Collected data
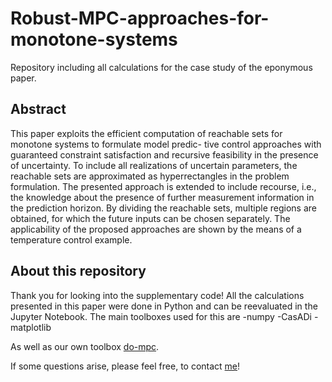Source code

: # Robust-MPC-approaches-for-monotone-systems
Repository including all calculations for the case study of the eponymous paper.

## Abstract
This paper exploits the efficient computation of
reachable sets for monotone systems to formulate model predic-
tive control approaches with guaranteed constraint satisfaction
and recursive feasibility in the presence of uncertainty. To
include all realizations of uncertain parameters, the reachable
sets are approximated as hyperrectangles in the problem
formulation. The presented approach is extended to include
recourse, i.e., the knowledge about the presence of further
measurement information in the prediction horizon. By dividing
the reachable sets, multiple regions are obtained, for which the
future inputs can be chosen separately. The applicability of the
proposed approaches are shown by the means of a temperature
control example.

## About this repository

Thank you for looking into the supplementary code!
All the calculations presented in this paper were done in Python and can be reevaluated in the Jupyter Notebook.
The main toolboxes used for this are 
  -numpy
  -CasADi
  -matplotlib

As well as our own toolbox [do-mpc](www.do-mpc.com).

If some questions arise, please feel free, to contact [me](moritz.heinlen@tu-dortmund.de)!
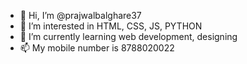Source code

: - 👋 Hi, I’m @prajwalbalghare37
- 👀 I’m interested in HTML, CSS, JS, PYTHON
- 🌱 I’m currently learning web development, designing
- 📫 My mobile number is 8788020022

<!---
prajwalbalghare37/prajwalbalghare37 
--->
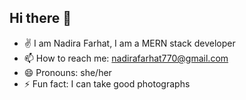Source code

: ## Hi there 👋

- ✌️ I am Nadira Farhat, I am a MERN stack developer
- 📫 How to reach me: nadirafarhat770@gmail.com
- 😄 Pronouns: she/her
- ⚡ Fun fact: I can take good photographs

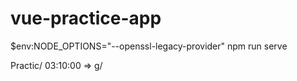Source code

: # vue-practice-app

$env:NODE_OPTIONS="--openssl-legacy-provider"
npm run serve


Practic/ 03:10:00 => g/
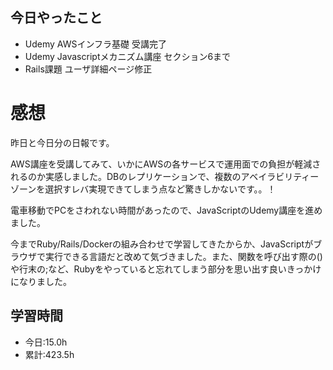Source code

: ## 今日やったこと
- Udemy AWSインフラ基礎 受講完了
- Udemy Javascriptメカニズム講座 セクション6まで
- Rails課題 ユーザ詳細ページ修正 
 
# 感想
昨日と今日分の日報です。

AWS講座を受講してみて、いかにAWSの各サービスで運用面での負担が軽減されるのか実感しました。DBのレプリケーションで、複数のアベイラビリティーゾーンを選択すレバ実現できてしまう点など驚きしかないです。。！

電車移動でPCをさわれない時間があったので、JavaScriptのUdemy講座を進めました。

今までRuby/Rails/Dockerの組み合わせで学習してきたからか、JavaScriptがブラウザで実行できる言語だと改めて気づきました。また、関数を呼び出す際の()や行末の;など、Rubyをやっていると忘れてしまう部分を思い出す良いきっかけになりました。

## 学習時間
- 今日:15.0h
- 累計:423.5h
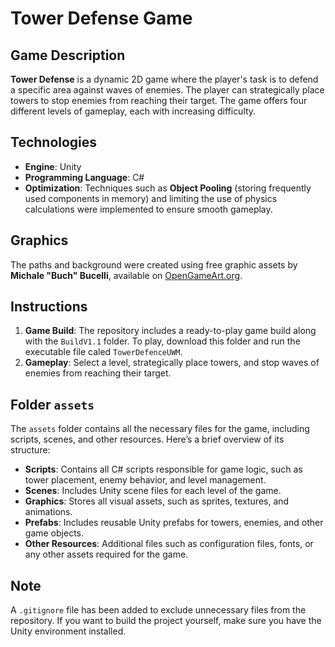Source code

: # Tower Defense Game

## Game Description
**Tower Defense** is a dynamic 2D game where the player's task is to defend a specific area against waves of enemies. The player can strategically place towers to stop enemies from reaching their target. The game offers four different levels of gameplay, each with increasing difficulty.

## Technologies
- **Engine**: Unity
- **Programming Language**: C#
- **Optimization**: Techniques such as **Object Pooling** (storing frequently used components in memory) and limiting the use of physics calculations were implemented to ensure smooth gameplay.

## Graphics
The paths and background were created using free graphic assets by **Michale "Buch" Bucelli**, available on [OpenGameArt.org](https://opengameart.org/).

## Instructions
1. **Game Build**: The repository includes a ready-to-play game build along with the `BuildV1.1` folder. To play, download this folder and run the executable file caled `TowerDefenceUWM`.
2. **Gameplay**: Select a level, strategically place towers, and stop waves of enemies from reaching their target.

## Folder `assets`
The `assets` folder contains all the necessary files for the game, including scripts, scenes, and other resources. Here’s a brief overview of its structure:

- **Scripts**: Contains all C# scripts responsible for game logic, such as tower placement, enemy behavior, and level management.
- **Scenes**: Includes Unity scene files for each level of the game.
- **Graphics**: Stores all visual assets, such as sprites, textures, and animations.
- **Prefabs**: Includes reusable Unity prefabs for towers, enemies, and other game objects.
- **Other Resources**: Additional files such as configuration files, fonts, or any other assets required for the game.

## Note
A `.gitignore` file has been added to exclude unnecessary files from the repository. If you want to build the project yourself, make sure you have the Unity environment installed.
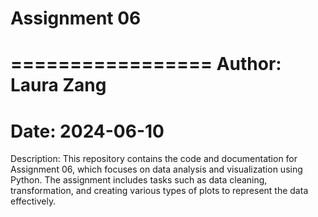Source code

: Assignment 06 
=================
=================
Author: Laura Zang 
=================
Date: 2024-06-10
=================
Description: This repository contains the code and documentation for Assignment 06, which focuses on data analysis and visualization using Python. The assignment includes tasks such as data cleaning, transformation, and creating various types of plots to represent the data effectively.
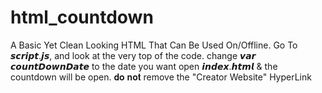 # html_countdown
A Basic Yet Clean Looking HTML That Can Be Used On/Offline.
Go To 𝙨𝙘𝙧𝙞𝙥𝙩.𝙟𝙨, and look at the very top of the code.
change 𝙫𝙖𝙧 𝙘𝙤𝙪𝙣𝙩𝘿𝙤𝙬𝙣𝘿𝙖𝙩𝙚 to the date you want
open 𝙞𝙣𝙙𝙚𝙭.𝙝𝙩𝙢𝙡 & the countdown will be open.
𝐝𝐨 𝐧𝐨𝐭 remove the "Creator Website" HyperLink
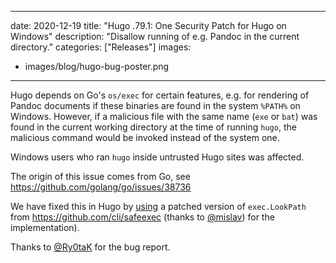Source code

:
---
date: 2020-12-19
title: "Hugo .79.1: One Security Patch for Hugo on Windows"
description: "Disallow running of e.g. Pandoc in the current directory."
categories: ["Releases"]
images:
- images/blog/hugo-bug-poster.png

---

Hugo depends on Go's `os/exec` for certain features, e.g. for rendering of Pandoc documents if these binaries are found in the system `%PATH%` on Windows. However, if a malicious file with the same name (`exe` or `bat`) was found in the current working directory at the time of running `hugo`, the malicious command would be invoked instead of the system one.

Windows users who ran `hugo` inside untrusted Hugo sites was affected.

The origin of this issue comes from Go, see https://github.com/golang/go/issues/38736

We have fixed this in Hugo by [using](https://github.com/gohugoio/hugo/commit/4a8267d64a40564aced0695bca05249da17b0eab) a patched version of `exec.LookPath` from https://github.com/cli/safeexec (thanks to [@mislav](https://github.com/mislav)) for the implementation).

Thanks to [@Ry0taK](https://github.com/Ry0taK) for the bug report.


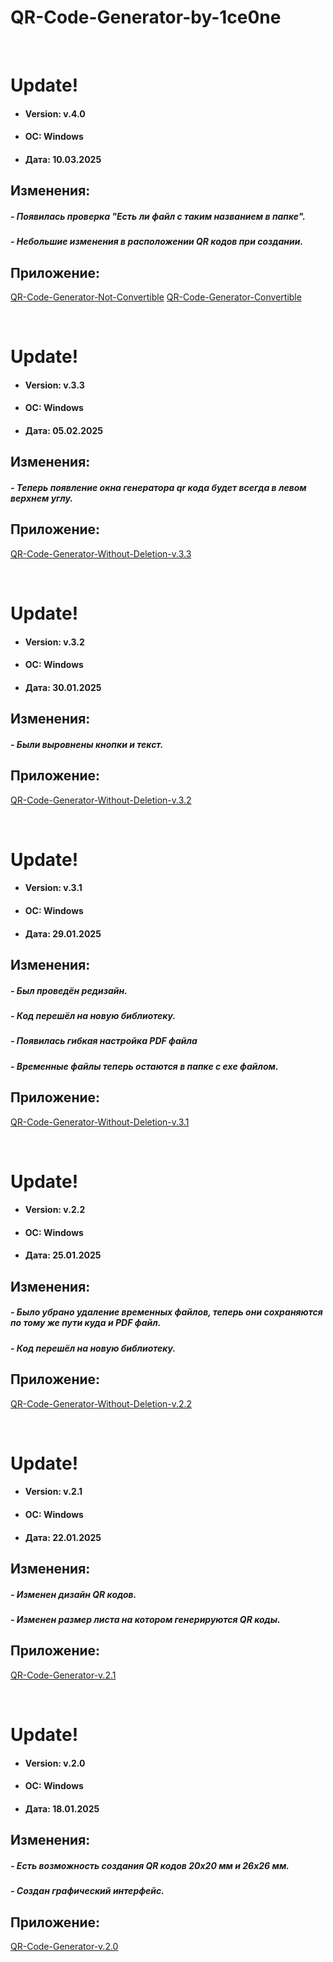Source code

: # QR-Code-Generator-by-1ce0ne

<br/>

# Update! 
- #### Version: v.4.0
- #### ОС: Windows
- #### Дата: 10.03.2025

## Изменения:
##### - Появилась проверка "Есть ли файл с таким названием в папке".
##### - Небольшие изменения в расположении QR кодов при создании.

## Приложение:
[QR-Code-Generator-Not-Convertible](AllVersionsOfTheApp/ApplicationVersion4/QR-Code-Generator-Not-Convertible.exe)
[QR-Code-Generator-Convertible](AllVersionsOfTheApp/ApplicationVersion4/QR-Code-Generator-Convertible.exe)

<br/>

# Update! 
- #### Version: v.3.3
- #### ОС: Windows
- #### Дата: 05.02.2025

## Изменения:
##### - Теперь появление окна генератора qr кода будет всегда в левом верхнем углу.

## Приложение:
[QR-Code-Generator-Without-Deletion-v.3.3](AllVersionsOfTheApp/ApplicationVersion3/QR-Code-Generator-v.3.3.exe)

<br/>

# Update! 
- #### Version: v.3.2
- #### ОС: Windows
- #### Дата: 30.01.2025

## Изменения:
##### - Были выровнены кнопки и текст.

## Приложение:
[QR-Code-Generator-Without-Deletion-v.3.2](AllVersionsOfTheApp/ApplicationVersion3/QR-Code-Generator-v.3.2.exe)

<br/>

# Update! 
- #### Version: v.3.1
- #### ОС: Windows
- #### Дата: 29.01.2025

## Изменения:
##### - Был проведён редизайн.
##### - Код перешёл на новую библиотеку.
##### - Появилась гибкая настройка PDF файла
##### - Временные файлы теперь остаются в папке с exe файлом.

## Приложение:
[QR-Code-Generator-Without-Deletion-v.3.1](AllVersionsOfTheApp/ApplicationVersion3/QR-Code-Generator-v.3.1.exe)

<br/>

# Update! 
- #### Version: v.2.2
- #### ОС: Windows
- #### Дата: 25.01.2025

## Изменения:
##### - Было убрано удаление временных файлов, теперь они сохраняются по тому же пути куда и PDF файл.
##### - Код перешёл на новую библиотеку.

## Приложение:
[QR-Code-Generator-Without-Deletion-v.2.2](AllVersionsOfTheApp/ApplicationVersion2/QR-Code-Generator-2.2.exe)

<br/>

# Update! 
- #### Version: v.2.1
- #### ОС: Windows
- #### Дата: 22.01.2025

## Изменения:
##### - Изменен дизайн QR кодов.
##### - Изменен размер листа на котором генерируются QR коды.

## Приложение:
[QR-Code-Generator-v.2.1](AllVersionsOfTheApp/ApplicationVersion2/QR-Code-Generator-2.1.exe)

<br/>

# Update!
- #### Version: v.2.0
- #### ОС: Windows
- #### Дата: 18.01.2025

## Изменения:
##### - Есть возможность создания QR кодов 20x20 мм и 26х26 мм.
##### - Создан графический интерфейс.

## Приложение:
[QR-Code-Generator-v.2.0](AllVersionsOfTheApp/ApplicationVersion2/QR-Code-Generator-Installer-2.0.exe)

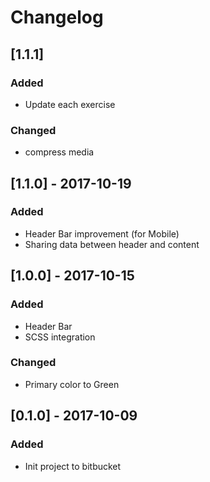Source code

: # Changelog

## [1.1.1]
### Added
- Update each exercise
### Changed
- compress media

## [1.1.0] - 2017-10-19
### Added
- Header Bar improvement (for Mobile)
- Sharing data between header and content

## [1.0.0] - 2017-10-15
### Added
- Header Bar
- SCSS integration

### Changed
- Primary color to Green

## [0.1.0] - 2017-10-09
### Added
- Init project to bitbucket
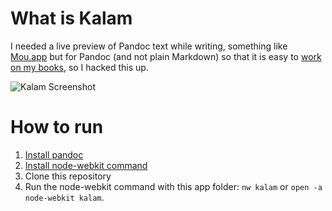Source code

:
# What is Kalam

I needed a live preview of Pandoc text while writing, something like [Mou.app](http://mouapp.com) but for Pandoc (and not plain Markdown) so that it is easy to [work on my books](http://www.swaroopch.com/blog/byte-of-python-pandoc/), so I hacked this up.

![Kalam Screenshot](http://files.swaroopch.com/kalam/kalam-screenshot.png)

# How to run

1. [Install pandoc](http://johnmacfarlane.net/pandoc/installing.html)
2. [Install node-webkit command](https://github.com/rogerwang/node-webkit)
3. Clone this repository
4. Run the node-webkit command with this app folder: `nw kalam` or `open -a node-webkit kalam`.

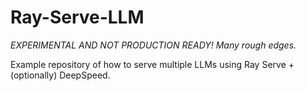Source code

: # Ray-Serve-LLM

*EXPERIMENTAL AND NOT PRODUCTION READY! Many rough edges.*

Example repository of how to serve multiple LLMs using Ray Serve + (optionally) DeepSpeed.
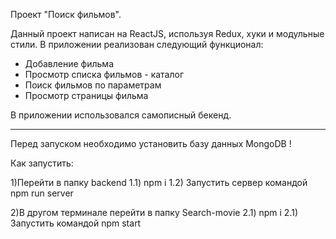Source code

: Проект "Поиск фильмов".

Данный проект написан на ReactJS, используя Redux, хуки  и модульные стили.
В приложении реализован следующий функционал:

- Добавление фильма
- Просмотр списка фильмов - каталог
- Поиск фильмов по параметрам
- Просмотр страницы фильма        
      
В приложении использовался самописный бекенд.

---------------------------------------------------------

Перед запуском необходимо установить базу данных MongoDB !

Как запустить:

1)Перейти в папку backend
1.1) npm i
1.2) Запустить сервер командой npm run server

2)В другом терминале перейти в папку Search-movie
2.1) npm i
2.1) Запустить командой npm start
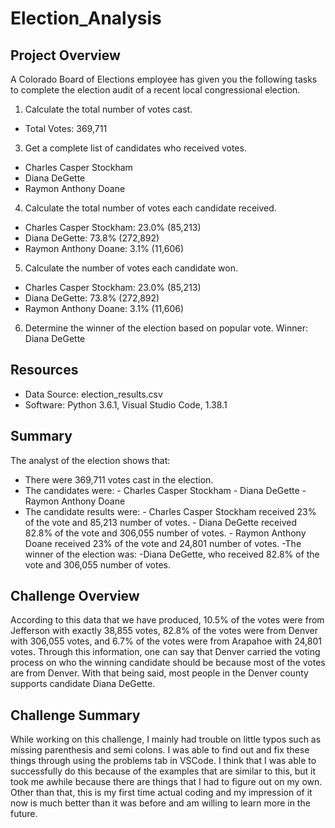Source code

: # Election_Analysis

## Project Overview
A Colorado Board of Elections employee has given you the following tasks to complete the election audit of a recent local congressional election.

1. Calculate the total number of votes cast.
- Total Votes: 369,711
3. Get a complete list of candidates who received votes.
- Charles Casper Stockham
- Diana DeGette
- Raymon Anthony Doane
4. Calculate the total number of votes each candidate received.
- Charles Casper Stockham: 23.0% (85,213)
- Diana DeGette: 73.8% (272,892)
- Raymon Anthony Doane: 3.1% (11,606)
5. Calculate the number of votes each candidate won.
- Charles Casper Stockham: 23.0% (85,213)
- Diana DeGette: 73.8% (272,892)
- Raymon Anthony Doane: 3.1% (11,606)
6. Determine the winner of the election based on popular vote.
Winner: Diana DeGette

## Resources
- Data Source: election_results.csv
- Software: Python 3.6.1, Visual Studio Code, 1.38.1

## Summary
The analyst of the election shows that:
- There were 369,711 votes cast in the election.
- The candidates were:
      - Charles Casper Stockham
      - Diana DeGette
      - Raymon Anthony Doane
- The candidate results were:
      - Charles Casper Stockham received 23% of the vote and 85,213 number of votes.
      - Diana DeGette received 82.8% of the vote and 306,055 number of votes.
      - Raymon Anthony Doane received 23% of the vote and 24,801 number of votes.
-The winner of the election was:
      -Diana DeGette, who received 82.8% of the vote and 306,055 number of votes.
      
## Challenge Overview
According to this data that we have produced, 10.5% of the votes were from Jefferson with exactly 38,855 votes, 82.8% of the votes were from Denver with 306,055 votes, and 6.7% of the votes were from Arapahoe with 24,801 votes. Through this information, one can say that Denver carried the voting process on who the winning candidate should be because most of the votes are from Denver. With that being said, most people in the Denver county supports candidate Diana DeGette.
## Challenge Summary
While working on this challenge, I mainly had trouble on little typos such as missing parenthesis and semi colons. I was able to find out and fix these things through using the problems tab in VSCode. I think that I was able to successfully do this because of the examples that are similar to this, but it took me awhile because there are things that I had to figure out on my own. Other than that, this is my first time actual coding and my impression of it now is much better than it was before and am willing to learn more in the future.

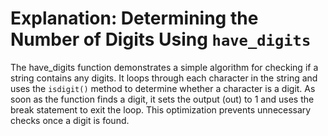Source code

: # Explanation: Determining the Number of Digits Using `have_digits`

The have_digits function demonstrates a simple algorithm for checking if a string contains any digits. It loops through each character in the string and uses the `isdigit()` method to determine whether a character is a digit. As soon as the function finds a digit, it sets the output (out) to 1 and uses the break statement to exit the loop. This optimization prevents unnecessary checks once a digit is found.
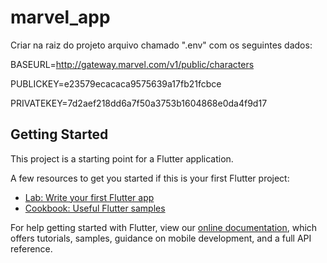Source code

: # marvel_app

Criar na raiz do projeto arquivo chamado ".env" com os seguintes dados:

BASEURL=http://gateway.marvel.com/v1/public/characters

PUBLICKEY=e23579ecacaca9575639a17fb21fcbce

PRIVATEKEY=7d2aef218dd6a7f50a3753b1604868e0da4f9d17


## Getting Started

This project is a starting point for a Flutter application.

A few resources to get you started if this is your first Flutter project:

- [Lab: Write your first Flutter app](https://flutter.dev/docs/get-started/codelab)
- [Cookbook: Useful Flutter samples](https://flutter.dev/docs/cookbook)

For help getting started with Flutter, view our
[online documentation](https://flutter.dev/docs), which offers tutorials,
samples, guidance on mobile development, and a full API reference.
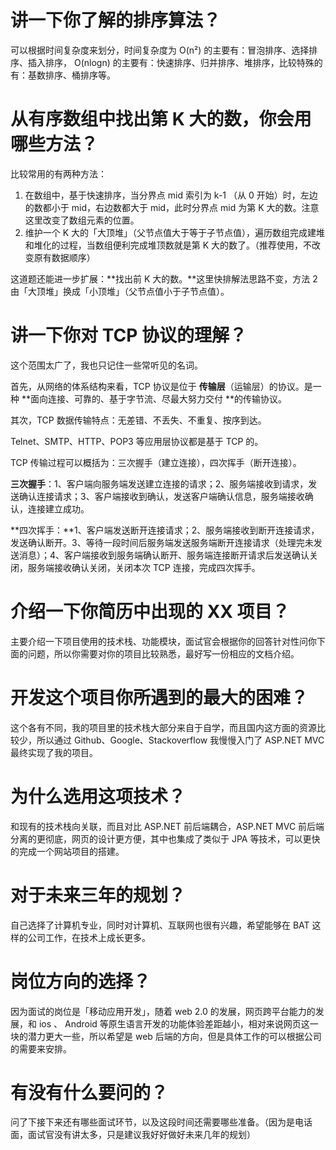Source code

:# 讲一下你了解的排序算法？
可以根据时间复杂度来划分，时间复杂度为 O(n²) 的主要有：冒泡排序、选择排序、插入排序， O(nlogn) 的主要有：快速排序、归并排序、堆排序，比较特殊的有：基数排序、桶排序等。
# 从有序数组中找出第 K 大的数，你会用哪些方法？
比较常用的有两种方法：

1. 在数组中，基于快速排序，当分界点 mid 索引为 k-1 （从 0 开始）时，左边的数都小于 mid，右边数都大于 mid，此时分界点 mid 为第 K 大的数。注意这里改变了数组元素的位置。
2. 维护一个 K 大的「大顶堆」（父节点值大于等于子节点值），遍历数组完成建堆和堆化的过程，当数组便利完成堆顶数就是第 K 大的数了。（推荐使用，不改变原有数据顺序）

这道题还能进一步扩展：**找出前 K 大的数。**这里快排解法思路不变，方法 2 由「大顶堆」换成「小顶堆」（父节点值小于子节点值）。
# 讲一下你对 TCP 协议的理解？
这个范围太广了，我也只记住一些常听见的名词。

首先，从网络的体系结构来看，TCP 协议是位于 **传输层**（运输层）的协议。是一种 **面向连接、可靠的、基于字节流、尽最大努力交付 **的传输协议。

其次，TCP 数据传输特点：无差错、不丢失、不重复、按序到达。

Telnet、SMTP、HTTP、POP3 等应用层协议都是基于 TCP 的。

TCP 传输过程可以概括为：三次握手（建立连接），四次挥手（断开连接）。

**三次握手**：1、客户端向服务端发送建立连接的请求；2、服务端接收到请求，发送确认连接请求；3、客户端接收到确认，发送客户端确认信息，服务端接收确认，连接建立成功。

**四次挥手：**1、客户端发送断开连接请求；2、服务端接收到断开连接请求，发送确认断开。3、等待一段时间后服务端发送服务端断开连接请求（处理完未发送消息）；4、客户端接收到服务端确认断开、服务端连接断开请求后发送确认关闭，服务端接收确认关闭，关闭本次 TCP 连接，完成四次挥手。
# 介绍一下你简历中出现的 XX 项目？
主要介绍一下项目使用的技术栈、功能模块，面试官会根据你的回答针对性问你下面的问题，所以你需要对你的项目比较熟悉，最好写一份相应的文档介绍。
# 开发这个项目你所遇到的最大的困难？
这个各有不同，我的项目里的技术栈大部分来自于自学，而且国内这方面的资源比较少，所以通过 Github、Google、Stackoverflow 我慢慢入门了 ASP.NET MVC 最终实现了我的项目。

# 为什么选用这项技术？
和现有的技术栈向关联，而且对比 ASP.NET 前后端耦合，ASP.NET MVC 前后端分离的更彻底，网页的设计更方便，其中也集成了类似于 JPA 等技术，可以更快的完成一个网站项目的搭建。
# 对于未来三年的规划？
自己选择了计算机专业，同时对计算机、互联网也很有兴趣，希望能够在 BAT 这样的公司工作，在技术上成长更多。
# 岗位方向的选择？
因为面试的岗位是「移动应用开发」，随着 web 2.0 的发展，网页跨平台能力的发展，和 ios 、 Android 等原生语言开发的功能体验差距越小，相对来说网页这一块的潜力更大一些，所以希望是 web 后端的方向，但是具体工作的可以根据公司的需要来安排。
# 有没有什么要问的？
问了下接下来还有哪些面试环节，以及这段时间还需要哪些准备。（因为是电话面，面试官没有讲太多，只是建议我好好做好未来几年的规划）

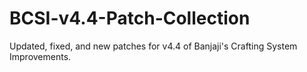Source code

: # BCSI-v4.4-Patch-Collection
Updated, fixed, and new patches for v4.4 of Banjaji's Crafting System Improvements.
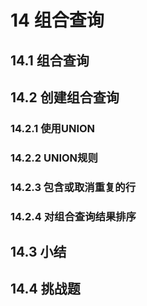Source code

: # 14 组合查询
## 14.1 组合查询
## 14.2 创建组合查询
### 14.2.1 使用UNION
### 14.2.2 UNION规则
### 14.2.3 包含或取消重复的行
### 14.2.4 对组合查询结果排序
## 14.3 小结
## 14.4 挑战题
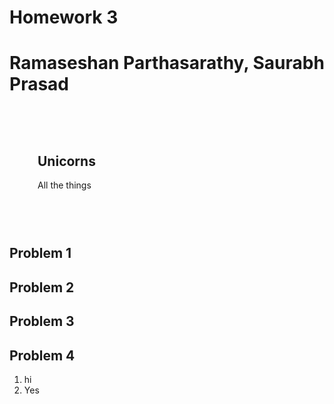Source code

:# Homework 3
# Ramaseshan Parthasarathy, Saurabh Prasad

<meta name="viewport" content="width=device-width, initial-scale=1">  
<link rel="stylesheet" href="gmarkdown.css">  

<meta name="viewport" content="width=device-width, initial-scale=1">
<link rel="stylesheet" href="gmarkdown.css">
<style>
	.markdown-body {
		box-sizing: border-box;
		min-width: 200px;
		max-width: 980px;
		margin: 0 auto;
		padding: 45px;
	}

	@media (max-width: 767px) {
		.markdown-body {
			padding: 15px;
		}
	}
</style>
<article class="markdown-body">
	<h1>Unicorns</h1>
	<p>All the things</p>
</article>

## Problem 1

## Problem 2

## Problem 3

## Problem 4

1. hi
2. Yes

## Brief
From the records above, copy exactly the lines starting at the one with "include all realizations" and ending at the one with "- 👀 I’m interested in HTML, CSS, JS, PYTHON", and no others. Pictures stay out.

## Task answer
include all realizations of uncertain parameters, the reachable
sets are approximated as hyperrectangles in the problem
formulation. The presented approach is extended to include
recourse, i.e., the knowledge about the presence of further
measurement information in the prediction horizon. By dividing
the reachable sets, multiple regions are obtained, for which the
future inputs can be chosen separately. The applicability of the
proposed approaches are shown by the means of a temperature
control example.

## About this repository

Thank you for looking into the supplementary code!
All the calculations presented in this paper were done in Python and can be reevaluated in the Jupyter Notebook.
The main toolboxes used for this are 
  -numpy
  -CasADi
  -matplotlib

As well as our own toolbox [do-mpc](www.do-mpc.com).

If some questions arise, please feel free, to contact [me](moritz.heinlen@tu-dortmund.de)!
Source code

: - 👋 Hi, I’m @prajwalbalghare37
- 👀 I’m interested in HTML, CSS, JS, PYTHON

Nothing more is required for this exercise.